元来、築浅の物件の利回りが高いのが正常ではないのです。何らかの事情があるため、利回りが高くなっていただけですから、その事情がなければ、当然利回りは下がることになります。

 売れ筋の築10年まで2億円以下の物件は、

どこの業者さんも不足していると答えます。築年数の古い物件は山ほどありますが、見向きもされない物件が多いのです。

 そんな中から、お勧め物件を探すのは簡単ではありません。いい物はすぐに売れてしまいますから、いかに早く情報を入手するかにかかっています。

 先日も、数名の顧客にだけ物件情報を流し、その中のお一人が買い意向を示されたので、融資の承諾が取れるまで待たせていただき、最終その方が購入されました。

 いい物はオープン情報になるまでに決まってしまうのです。買い安い、長期安定運営ができそう、出口の見えているという物件は、そう多くはありません。

 当面、売手・買手の意向のミスマッチが続きそうに思えます。 


不良債権の処理の仕方も時代で変わる

バブル崩壊後の銀行の不良債権処理と、リーマンショック後の不良債権処理の手法に変化が見られます。前者の場合、公的資金の注入をしてでも、できるだけ早く損失処理をするため、サービサーに不良債権を売却した経緯がありますが、後者の場合、それをせず、できるだけ損失を顕在化させない方向に動いている様子が伺えます。
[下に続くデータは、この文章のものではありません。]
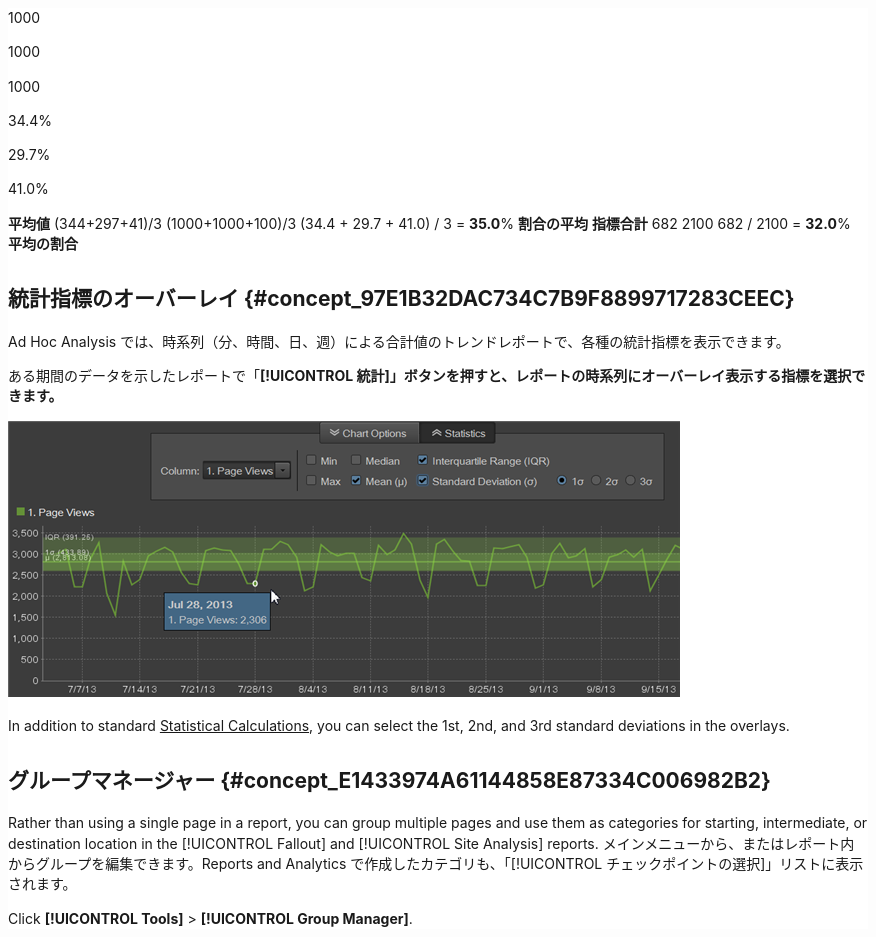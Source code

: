    <td colname="col3" align="center"> <p>1000 </p> <p>1000 </p> <p>1000 </p> </td> 
   <td colname="col4" align="center"> <p>34.4% </p> <p>29.7% </p> <p>41.0% </p> </td> 
   <td colname="col5"> </td> 
  </tr> 
  <tr valign="top"> 
   <td colname="col1" align="center" valign="middle"><b>平均値</b> </td> 
   <td colname="col2" valign="middle"> (344+297+41)/3 </td> 
   <td colname="col3" valign="middle"> (1000+1000+100)/3 </td> 
   <td colname="col4" valign="middle" align="right"> (34.4 + 29.7 + 41.0) / 3 = <b>35.0</b>% </td> 
   <td colname="col5" valign="middle"><b>割合の平均</b> </td> 
  </tr> 
  <tr valign="top"> 
   <td colname="col1" align="center" valign="middle"><b>指標合計</b> </td> 
   <td colname="col2" valign="middle"> 682 </td> 
   <td colname="col3" valign="middle"> 2100 </td> 
   <td colname="col4" valign="middle" align="right"> 682 / 2100 = <b>32.0</b>% </td> 
   <td colname="col5" valign="middle"><b>平均の割合</b> </td> 
  </tr> 
 </tbody> 
</table>

## 統計指標のオーバーレイ {#concept_97E1B32DAC734C7B9F8899717283CEEC}

Ad Hoc Analysis では、時系列（分、時間、日、週）による合計値のトレンドレポートで、各種の統計指標を表示できます。



ある期間のデータを示したレポートで「**[!UICONTROL 統計]」ボタンを押すと、レポートの時系列にオーバーレイ表示する指標を選択できます。**

![](assets/overlay_calculations.png)

In addition to standard [Statistical Calculations](../../analyze/ad-hoc-analysis/c-overview-standard-reports.md#concept_83FF70DB7895435E985699FE9012D585), you can select the 1st, 2nd, and 3rd standard deviations in the overlays.

## グループマネージャー {#concept_E1433974A61144858E87334C006982B2}

Rather than using a single page in a report, you can group multiple pages and use them as categories for starting, intermediate, or destination location in the [!UICONTROL Fallout] and [!UICONTROL Site Analysis] reports. メインメニューから、またはレポート内からグループを編集できます。Reports and Analytics で作成したカテゴリも、「[!UICONTROL チェックポイントの選択]」リストに表示されます。



Click **[!UICONTROL Tools]** &gt; **[!UICONTROL Group Manager]**.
 銀行体力の問題なのか、あるいは二度と公的資金の注入は受けたくないという姿勢の表れなのかもしれません。

 今は債務不履行で不動産を売却したくても、その価額が債権額に満たない場合は、抵当権の抹消に応じないケースが増えてきています。

 当然不動産価額が高いと売買は成立しませんから、不動産は流通しません。時代背景が異なると、同じ不況でも不動産の動き方が違うということです。